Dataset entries
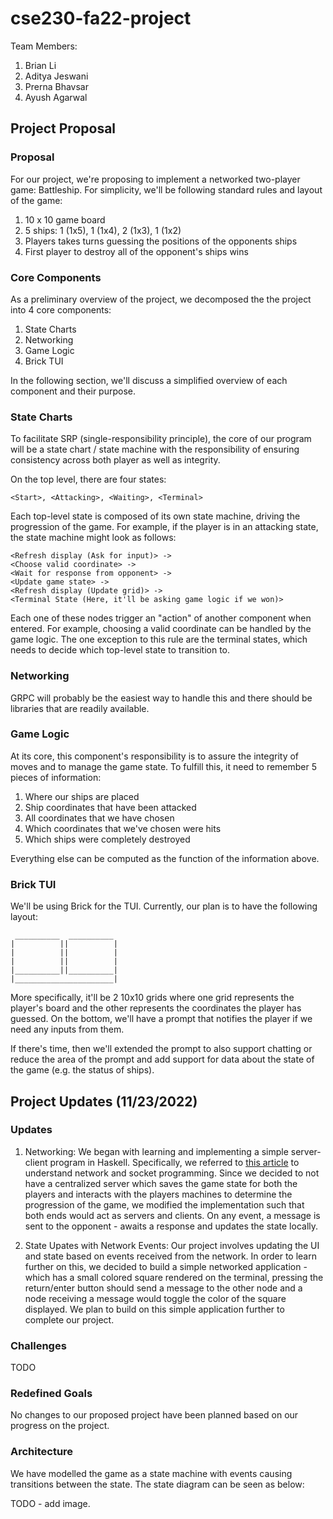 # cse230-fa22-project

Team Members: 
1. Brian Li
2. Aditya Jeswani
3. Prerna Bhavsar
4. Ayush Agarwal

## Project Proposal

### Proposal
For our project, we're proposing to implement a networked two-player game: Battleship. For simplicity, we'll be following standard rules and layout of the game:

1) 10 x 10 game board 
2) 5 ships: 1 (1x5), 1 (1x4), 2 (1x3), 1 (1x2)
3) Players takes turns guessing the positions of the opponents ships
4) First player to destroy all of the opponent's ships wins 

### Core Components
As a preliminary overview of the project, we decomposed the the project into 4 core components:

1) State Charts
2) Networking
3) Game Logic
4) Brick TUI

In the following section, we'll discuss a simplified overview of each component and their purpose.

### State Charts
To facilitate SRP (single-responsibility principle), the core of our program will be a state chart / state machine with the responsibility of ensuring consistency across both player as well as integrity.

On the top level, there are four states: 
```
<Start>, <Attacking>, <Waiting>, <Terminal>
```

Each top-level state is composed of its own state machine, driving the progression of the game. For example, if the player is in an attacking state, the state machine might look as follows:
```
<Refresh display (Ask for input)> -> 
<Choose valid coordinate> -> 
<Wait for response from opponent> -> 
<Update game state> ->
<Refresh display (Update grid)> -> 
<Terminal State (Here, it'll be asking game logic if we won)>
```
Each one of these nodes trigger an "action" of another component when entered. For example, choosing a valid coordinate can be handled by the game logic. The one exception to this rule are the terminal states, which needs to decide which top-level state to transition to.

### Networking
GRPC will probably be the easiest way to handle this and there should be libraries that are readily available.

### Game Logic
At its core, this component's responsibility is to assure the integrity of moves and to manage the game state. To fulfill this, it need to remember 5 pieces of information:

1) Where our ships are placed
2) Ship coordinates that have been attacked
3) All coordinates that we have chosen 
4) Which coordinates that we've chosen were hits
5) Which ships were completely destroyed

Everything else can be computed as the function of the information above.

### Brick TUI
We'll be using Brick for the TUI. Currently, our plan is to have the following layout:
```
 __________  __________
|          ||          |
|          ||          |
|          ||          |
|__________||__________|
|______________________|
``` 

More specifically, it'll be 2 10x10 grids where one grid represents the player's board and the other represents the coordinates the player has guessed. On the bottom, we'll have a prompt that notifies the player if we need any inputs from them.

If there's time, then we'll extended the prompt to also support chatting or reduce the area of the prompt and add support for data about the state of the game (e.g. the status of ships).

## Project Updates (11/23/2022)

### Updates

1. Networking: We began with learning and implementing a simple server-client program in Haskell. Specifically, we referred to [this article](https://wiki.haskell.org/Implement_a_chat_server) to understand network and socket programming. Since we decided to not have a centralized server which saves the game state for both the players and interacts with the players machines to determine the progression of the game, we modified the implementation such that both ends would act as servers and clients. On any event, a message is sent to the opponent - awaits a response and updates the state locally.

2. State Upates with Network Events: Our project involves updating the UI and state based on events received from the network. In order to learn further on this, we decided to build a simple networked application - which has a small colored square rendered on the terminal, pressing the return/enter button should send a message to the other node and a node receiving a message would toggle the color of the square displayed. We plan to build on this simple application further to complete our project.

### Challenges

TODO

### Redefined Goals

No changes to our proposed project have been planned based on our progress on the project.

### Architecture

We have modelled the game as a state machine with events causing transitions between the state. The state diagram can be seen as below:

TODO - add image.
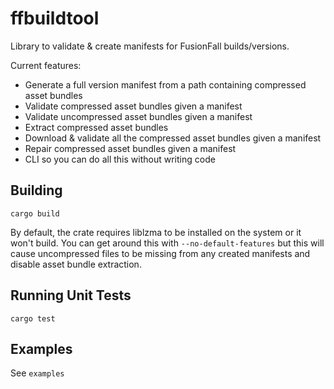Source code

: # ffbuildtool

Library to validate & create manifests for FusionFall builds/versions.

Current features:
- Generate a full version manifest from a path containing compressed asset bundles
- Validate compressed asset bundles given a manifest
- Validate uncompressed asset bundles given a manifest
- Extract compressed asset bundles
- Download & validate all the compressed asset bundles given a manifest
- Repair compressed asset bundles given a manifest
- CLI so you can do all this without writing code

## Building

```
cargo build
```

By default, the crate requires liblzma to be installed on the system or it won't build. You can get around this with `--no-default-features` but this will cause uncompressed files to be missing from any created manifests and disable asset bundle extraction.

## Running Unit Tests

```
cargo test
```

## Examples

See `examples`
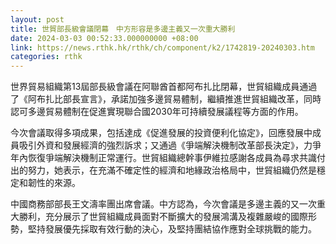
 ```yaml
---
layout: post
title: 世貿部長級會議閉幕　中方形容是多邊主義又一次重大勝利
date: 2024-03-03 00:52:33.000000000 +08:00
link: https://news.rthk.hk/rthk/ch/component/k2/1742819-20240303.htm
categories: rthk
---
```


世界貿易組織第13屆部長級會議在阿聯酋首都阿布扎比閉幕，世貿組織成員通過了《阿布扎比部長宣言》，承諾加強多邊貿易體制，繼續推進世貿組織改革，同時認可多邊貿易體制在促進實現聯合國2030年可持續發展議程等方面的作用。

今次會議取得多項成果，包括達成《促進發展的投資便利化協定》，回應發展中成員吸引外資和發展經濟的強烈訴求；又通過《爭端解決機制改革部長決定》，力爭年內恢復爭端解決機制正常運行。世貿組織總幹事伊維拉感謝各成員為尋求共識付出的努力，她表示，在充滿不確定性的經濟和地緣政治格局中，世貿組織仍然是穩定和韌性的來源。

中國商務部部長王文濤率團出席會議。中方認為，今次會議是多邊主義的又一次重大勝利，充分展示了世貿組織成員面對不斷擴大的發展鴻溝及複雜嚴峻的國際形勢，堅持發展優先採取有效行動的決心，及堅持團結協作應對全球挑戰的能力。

_Instructions for the task:_
Every line above holding the string "features" should be listed.

_Response area:_
Current features:
By default, the crate requires liblzma to be installed on the system or it won't build. You can get around this with `--no-default-features` but this will cause uncompressed files to be missing from any created manifests and disable asset bundle extraction.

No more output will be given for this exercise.